**** Records to use

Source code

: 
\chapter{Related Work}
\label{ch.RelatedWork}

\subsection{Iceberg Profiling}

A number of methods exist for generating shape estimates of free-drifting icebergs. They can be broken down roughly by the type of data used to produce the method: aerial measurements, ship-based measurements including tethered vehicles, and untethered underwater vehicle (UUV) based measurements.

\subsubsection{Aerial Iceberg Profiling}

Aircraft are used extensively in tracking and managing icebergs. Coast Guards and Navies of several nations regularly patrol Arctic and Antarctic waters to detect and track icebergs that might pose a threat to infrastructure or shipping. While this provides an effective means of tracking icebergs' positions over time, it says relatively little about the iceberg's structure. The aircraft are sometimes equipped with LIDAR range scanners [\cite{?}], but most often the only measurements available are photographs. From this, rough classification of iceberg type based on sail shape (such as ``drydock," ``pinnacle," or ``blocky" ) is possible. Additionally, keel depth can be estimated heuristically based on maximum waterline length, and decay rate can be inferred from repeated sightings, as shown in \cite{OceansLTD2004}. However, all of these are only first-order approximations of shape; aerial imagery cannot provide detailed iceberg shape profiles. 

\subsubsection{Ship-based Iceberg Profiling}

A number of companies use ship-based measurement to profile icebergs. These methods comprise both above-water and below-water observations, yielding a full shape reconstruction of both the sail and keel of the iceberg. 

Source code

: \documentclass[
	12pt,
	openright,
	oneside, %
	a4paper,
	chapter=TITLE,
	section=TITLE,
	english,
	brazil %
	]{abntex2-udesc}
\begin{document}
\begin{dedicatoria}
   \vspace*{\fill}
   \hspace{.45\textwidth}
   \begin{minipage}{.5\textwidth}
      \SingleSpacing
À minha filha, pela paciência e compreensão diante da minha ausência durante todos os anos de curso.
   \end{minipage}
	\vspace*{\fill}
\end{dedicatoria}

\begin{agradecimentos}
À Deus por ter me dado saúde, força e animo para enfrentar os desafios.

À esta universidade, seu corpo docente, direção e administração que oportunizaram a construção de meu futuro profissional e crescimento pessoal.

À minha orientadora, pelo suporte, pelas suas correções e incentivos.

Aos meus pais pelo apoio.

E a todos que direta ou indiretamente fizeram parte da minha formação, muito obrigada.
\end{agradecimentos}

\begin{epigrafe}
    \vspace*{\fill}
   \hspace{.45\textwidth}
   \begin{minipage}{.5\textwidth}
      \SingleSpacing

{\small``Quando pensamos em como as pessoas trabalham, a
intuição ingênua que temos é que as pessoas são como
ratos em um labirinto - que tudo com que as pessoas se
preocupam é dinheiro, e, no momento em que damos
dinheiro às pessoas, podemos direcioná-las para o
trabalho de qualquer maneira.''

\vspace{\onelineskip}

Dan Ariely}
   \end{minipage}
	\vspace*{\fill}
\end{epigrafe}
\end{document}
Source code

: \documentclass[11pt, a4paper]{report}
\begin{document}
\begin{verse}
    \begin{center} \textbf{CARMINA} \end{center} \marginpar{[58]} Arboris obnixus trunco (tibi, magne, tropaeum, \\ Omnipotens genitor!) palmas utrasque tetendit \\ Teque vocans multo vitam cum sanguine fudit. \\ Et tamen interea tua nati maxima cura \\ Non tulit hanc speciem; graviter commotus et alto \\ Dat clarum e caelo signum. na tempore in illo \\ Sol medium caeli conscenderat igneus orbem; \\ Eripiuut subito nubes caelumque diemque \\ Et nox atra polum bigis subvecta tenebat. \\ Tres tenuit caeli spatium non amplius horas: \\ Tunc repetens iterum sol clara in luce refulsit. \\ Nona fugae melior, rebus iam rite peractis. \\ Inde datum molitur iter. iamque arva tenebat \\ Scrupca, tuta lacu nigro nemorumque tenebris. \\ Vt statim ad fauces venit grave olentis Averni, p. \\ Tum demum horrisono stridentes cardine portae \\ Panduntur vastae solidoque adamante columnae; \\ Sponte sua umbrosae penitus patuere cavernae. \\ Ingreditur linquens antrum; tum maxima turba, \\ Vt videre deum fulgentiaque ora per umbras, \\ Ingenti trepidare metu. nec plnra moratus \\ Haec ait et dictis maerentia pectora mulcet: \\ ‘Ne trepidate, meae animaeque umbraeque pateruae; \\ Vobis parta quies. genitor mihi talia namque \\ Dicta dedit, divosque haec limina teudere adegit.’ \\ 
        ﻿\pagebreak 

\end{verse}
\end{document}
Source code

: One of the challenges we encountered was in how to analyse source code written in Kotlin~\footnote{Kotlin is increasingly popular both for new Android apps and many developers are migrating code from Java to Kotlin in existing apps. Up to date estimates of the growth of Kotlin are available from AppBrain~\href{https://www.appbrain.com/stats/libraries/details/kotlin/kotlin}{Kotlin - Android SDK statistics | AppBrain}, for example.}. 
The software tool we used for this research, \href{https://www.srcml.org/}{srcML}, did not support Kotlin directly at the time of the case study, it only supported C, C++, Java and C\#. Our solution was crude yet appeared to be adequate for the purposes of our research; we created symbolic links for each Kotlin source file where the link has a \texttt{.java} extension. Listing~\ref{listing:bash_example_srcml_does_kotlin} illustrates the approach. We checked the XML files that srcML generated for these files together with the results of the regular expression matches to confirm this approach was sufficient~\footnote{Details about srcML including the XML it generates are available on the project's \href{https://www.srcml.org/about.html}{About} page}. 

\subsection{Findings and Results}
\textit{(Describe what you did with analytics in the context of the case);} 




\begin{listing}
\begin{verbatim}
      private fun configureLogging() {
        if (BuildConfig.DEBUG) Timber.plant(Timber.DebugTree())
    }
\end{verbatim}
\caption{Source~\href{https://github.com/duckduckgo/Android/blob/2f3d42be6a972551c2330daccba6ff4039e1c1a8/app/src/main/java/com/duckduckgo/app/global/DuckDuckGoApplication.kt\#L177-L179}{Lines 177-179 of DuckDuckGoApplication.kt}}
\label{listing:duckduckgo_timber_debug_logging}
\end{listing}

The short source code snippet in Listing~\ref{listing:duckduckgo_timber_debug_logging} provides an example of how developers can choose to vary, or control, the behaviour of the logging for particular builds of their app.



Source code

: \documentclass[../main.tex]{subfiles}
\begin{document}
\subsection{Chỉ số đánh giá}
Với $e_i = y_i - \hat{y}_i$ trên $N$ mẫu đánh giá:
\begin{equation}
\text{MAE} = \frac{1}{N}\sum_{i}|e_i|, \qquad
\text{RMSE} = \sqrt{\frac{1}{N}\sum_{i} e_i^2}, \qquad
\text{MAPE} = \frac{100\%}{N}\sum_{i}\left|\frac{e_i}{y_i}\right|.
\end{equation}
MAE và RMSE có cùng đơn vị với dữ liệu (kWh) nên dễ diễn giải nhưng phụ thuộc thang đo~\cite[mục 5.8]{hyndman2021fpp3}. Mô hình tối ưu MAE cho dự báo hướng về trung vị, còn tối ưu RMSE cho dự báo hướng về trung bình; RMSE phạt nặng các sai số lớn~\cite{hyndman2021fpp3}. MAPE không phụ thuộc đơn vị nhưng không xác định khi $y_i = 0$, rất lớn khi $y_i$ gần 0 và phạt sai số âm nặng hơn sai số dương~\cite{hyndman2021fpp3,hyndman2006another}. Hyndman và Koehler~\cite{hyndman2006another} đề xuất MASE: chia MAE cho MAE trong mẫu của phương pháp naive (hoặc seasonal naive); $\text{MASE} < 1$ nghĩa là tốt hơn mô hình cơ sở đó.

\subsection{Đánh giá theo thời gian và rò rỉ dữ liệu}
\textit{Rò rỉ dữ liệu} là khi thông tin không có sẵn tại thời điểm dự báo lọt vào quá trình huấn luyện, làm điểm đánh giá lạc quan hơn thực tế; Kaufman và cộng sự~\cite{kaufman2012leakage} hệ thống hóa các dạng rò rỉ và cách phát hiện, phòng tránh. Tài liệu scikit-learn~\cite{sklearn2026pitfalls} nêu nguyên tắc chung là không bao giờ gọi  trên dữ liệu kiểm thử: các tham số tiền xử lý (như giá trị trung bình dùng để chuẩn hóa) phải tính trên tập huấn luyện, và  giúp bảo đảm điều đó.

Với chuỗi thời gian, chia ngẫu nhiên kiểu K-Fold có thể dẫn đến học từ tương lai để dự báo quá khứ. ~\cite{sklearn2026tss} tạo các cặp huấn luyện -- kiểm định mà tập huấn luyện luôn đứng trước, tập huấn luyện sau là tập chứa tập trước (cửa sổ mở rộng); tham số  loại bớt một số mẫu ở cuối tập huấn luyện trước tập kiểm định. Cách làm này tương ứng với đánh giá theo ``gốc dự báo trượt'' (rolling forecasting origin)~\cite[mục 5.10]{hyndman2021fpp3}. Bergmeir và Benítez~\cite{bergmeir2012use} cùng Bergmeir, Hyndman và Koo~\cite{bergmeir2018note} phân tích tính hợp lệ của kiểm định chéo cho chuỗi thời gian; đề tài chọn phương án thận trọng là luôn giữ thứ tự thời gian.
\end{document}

********

• [Problem]:
Count how many lines in the data above hold "minha", and give that number by itself.

• [Expected answer]:
3